Regular readers of Boogie Street will, I'm sure, be aware that I have a tendency to start paintings which is not balanced in equal measure by a tendency to finish them. This blog is littered with unfinished "work in progress".

Why should this be? That's something I've been thinking about recently, because I've been wondering if settling on a reason for not completing work might lead to a degree of self-knowledge which could help in structuring a more focused approach to my work. Unfortunately, I suspect that the reasons are several and quite often interrelated.

First of all, I simply enjoy the early stages in a painting, when it's possible to be free in the application of paint and when the picture has countless possibilities within it.

Secondly, once the painting reaches the point of being almost done, I can see whether or not it's achieved any or all of its original potential. At that stage it's tempting to leave that one and take up a new challenge.

The problem with both of these is fairly obvious but is worth setting out here - I'm a professional artist who needs something to set out on his metaphorical stall. Less obviously perhaps, there is the belief (a belief I subscribe to) that the creative process isn't complete until the work has been seen by someone other than the creator.

What I've begun to consider is whether I may be going astray due to a willingness to tackle a subject merely because it looks like it would make a good picture.

In one of his interesting email newsletters ("Mere Interest Versus Passionate Interest"), creativity coach Eric Maisel explains how "many things interest me, but not to the same extent. Some are mere interests, others fuel brainstorms."

He goes on to argue that it's imperative for the artist "to learn to distinguish between those things that interest him and those things that really interest him" [my emphasis]. Failure to make that distinction can lead to a misguided attempt to build up something of interest into something we hope can become of passionate interest.

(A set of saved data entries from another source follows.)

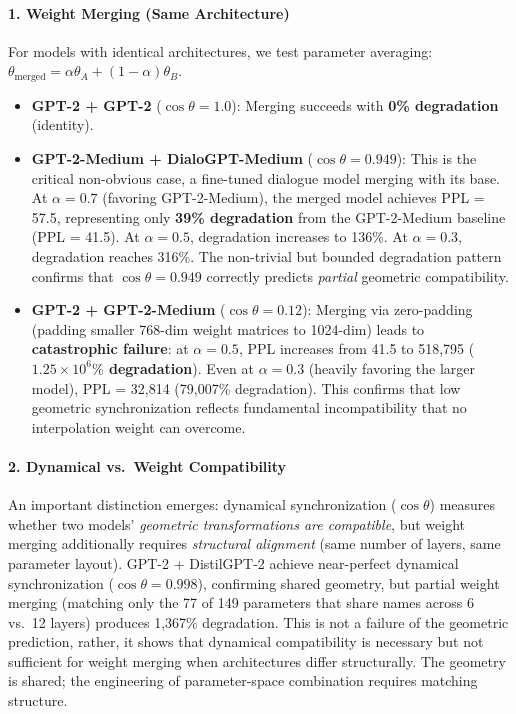 \documentclass[10pt]{article} %
\theoremstyle{plain}
\theoremstyle{definition}
\theoremstyle{remark}
\begin{document}
\paragraph{1. Weight Merging (Same Architecture)}
For models with identical architectures, we test parameter averaging: $\theta_{\text{merged}} = \alpha \theta_A + (1-\alpha) \theta_B$.
\begin{itemize}
    \item \textbf{GPT-2 + GPT-2} ($\cos \theta = 1.0$): Merging succeeds with \textbf{0\% degradation} (identity).
    \item \textbf{GPT-2-Medium + DialoGPT-Medium} ($\cos \theta = 0.949$): This is the critical non-obvious case, a fine-tuned dialogue model merging with its base. At $\alpha = 0.7$ (favoring GPT-2-Medium), the merged model achieves PPL = 57.5, representing only \textbf{39\% degradation} from the GPT-2-Medium baseline (PPL = 41.5). At $\alpha = 0.5$, degradation increases to 136\%. At $\alpha = 0.3$, degradation reaches 316\%. The non-trivial but bounded degradation pattern confirms that $\cos \theta = 0.949$ correctly predicts \textit{partial} geometric compatibility.
    \item \textbf{GPT-2 + GPT-2-Medium} ($\cos \theta = 0.12$): Merging via zero-padding (padding smaller 768-dim weight matrices to 1024-dim) leads to \textbf{catastrophic failure}: at $\alpha = 0.5$, PPL increases from 41.5 to 518,795 (\textbf{$1.25 \times 10^6\%$ degradation}). Even at $\alpha = 0.3$ (heavily favoring the larger model), PPL = 32,814 (79,007\% degradation). This confirms that low geometric synchronization reflects fundamental incompatibility that no interpolation weight can overcome.
\end{itemize}

\paragraph{2. Dynamical vs.\ Weight Compatibility}
An important distinction emerges: dynamical synchronization ($\cos \theta$) measures whether two models' \textit{geometric transformations are compatible}, but weight merging additionally requires \textit{structural alignment} (same number of layers, same parameter layout). GPT-2 + DistilGPT-2 achieve near-perfect dynamical synchronization ($\cos \theta = 0.998$), confirming shared geometry, but partial weight merging (matching only the 77 of 149 parameters that share names across 6 vs.\ 12 layers) produces 1,367\% degradation. This is not a failure of the geometric prediction, rather, it shows that dynamical compatibility is necessary but not sufficient for weight merging when architectures differ structurally. The geometry is shared; the engineering of parameter-space combination requires matching structure.
\end{document}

Looking back over my unfinished paintings, I can readily see that some of them arose out of an interest in the subject matter, but an interest that failed to rise above "mere interest". By contrast, my series of vaporetto paintings and the subsequent paintings of Prague trams came from something that really excited me.

When faced with the consideration of a new subject, is it possible to determine whether it really has that quality of excitement about it that will lead to passionate work? Maybe, but as Maisel says:

"..... we know from the history of human effort that it is entirely possible for a person to spend years on a project that seemed unmistakably rich a t first blush and that turned out to have been chosen for unfortunate reasons. At that moment of choosing, some other richer project may have seemed too arduous, some other richer project may have seemed commercially risky, some other, richer project may have seemed too vague to pursue. So the [artist] convinces himself that he is passionate about his [chosen project], and actually he isn't. That something grabs you does not mean that you should let yourself be grabbed."

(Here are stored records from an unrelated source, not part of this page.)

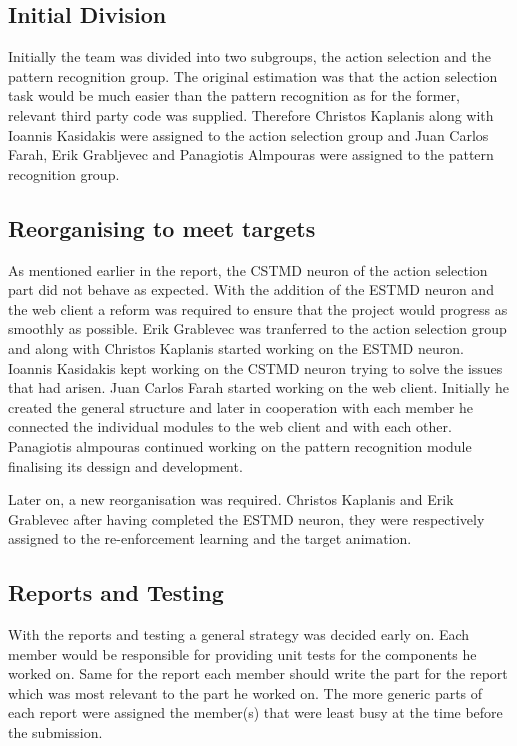 \documentclass[a4paper,11pt]{article}
\begin{document}
\subsection{Initial Division}
Initially the team was divided into two subgroups, the action selection and the pattern recognition group. The original estimation was that the action selection task would be much easier than the pattern recognition as for the former, relevant third party code was supplied. Therefore Christos Kaplanis along with Ioannis Kasidakis were assigned to the action selection group and Juan Carlos Farah, Erik Grabljevec and Panagiotis Almpouras were assigned to the pattern recognition group.

\subsection{Reorganising to meet targets}
As mentioned earlier in the report, the CSTMD neuron of the action selection part did not behave as expected. With the addition of the ESTMD neuron and the web client a reform was required to ensure that the project would progress as smoothly as possible. Erik Grablevec was tranferred to the action selection group and along with Christos Kaplanis started working on the ESTMD neuron. Ioannis Kasidakis kept working on the CSTMD neuron trying to solve the issues that had arisen. Juan Carlos Farah started working on the web client. Initially he created the general structure and later in cooperation with each member he connected the individual modules to the web client and with each other. Panagiotis almpouras continued working on the pattern recognition module finalising its dessign and development.\par

Later on, a new reorganisation was required. Christos Kaplanis  and Erik Grablevec after having completed the ESTMD neuron, they were respectively assigned to the re-enforcement learning and the target animation.

\subsection{Reports and Testing}
With the reports and testing a general strategy was decided early on. Each member would be responsible for providing unit tests for the components he worked on. Same for the report each member should write the part for the report which was most relevant to the part he worked on. The more generic parts of each report were assigned the member(s) that were least busy at the time before the submission.
\end{document}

What I need to do, I guess, is try decide which of those unfinished paintings are worth finishing at all. Many of them are. But there are those that under close scrutiny will fail to meet the "passionate about" test; of those, some will be worth finishing because the effort involved will be minimal enough to justify it in terms of having a painting available for sale. The rest can be consigned to the dustbin, or painted over.


Casey Klahn said...

This is a deep one, and worthy of dialogue.

You should see my boxes of unfinished pastels on paper - an embarrassing extravagance. Or, a testament to the process? I wonder.

Be that as it may, the dumpster awaits not far away. I am able to reclaim some papers, and more as I improve my abilities slowly. Also, my failures decrease with experience. You bring it around to passion, though.

I wonder if it isn't cutting too fine an edge to demand that we divine the level of passion always beforehand. I very much like what you say about favoring the beginning of the process.

Another possibility is to see an artist's whole corpus, rather than each individual painting. Is the body filled with passion (and one or two clunkers)?

I have been giving the axe to quite a few finished works. My wife the framer is distraught that I have axed some after the frames have been ordered!

More later.

Jean Spitzer said...

I'm definitely with you on the starts that don't necessarily result in a finish. But I comfort myself with the knowledge that canvases can be painted over (and, in my case, often are).

harrybell said...

Casey -- maybe it is too much to expect to be able to decide on the level of passion a subject may provide. But I do think a greater degree of consideration beforehand might show whether we're considering starting due to a superficial attraction. For my part, it might stop me from diversifying into areas which ultimately are not part of what my work is about.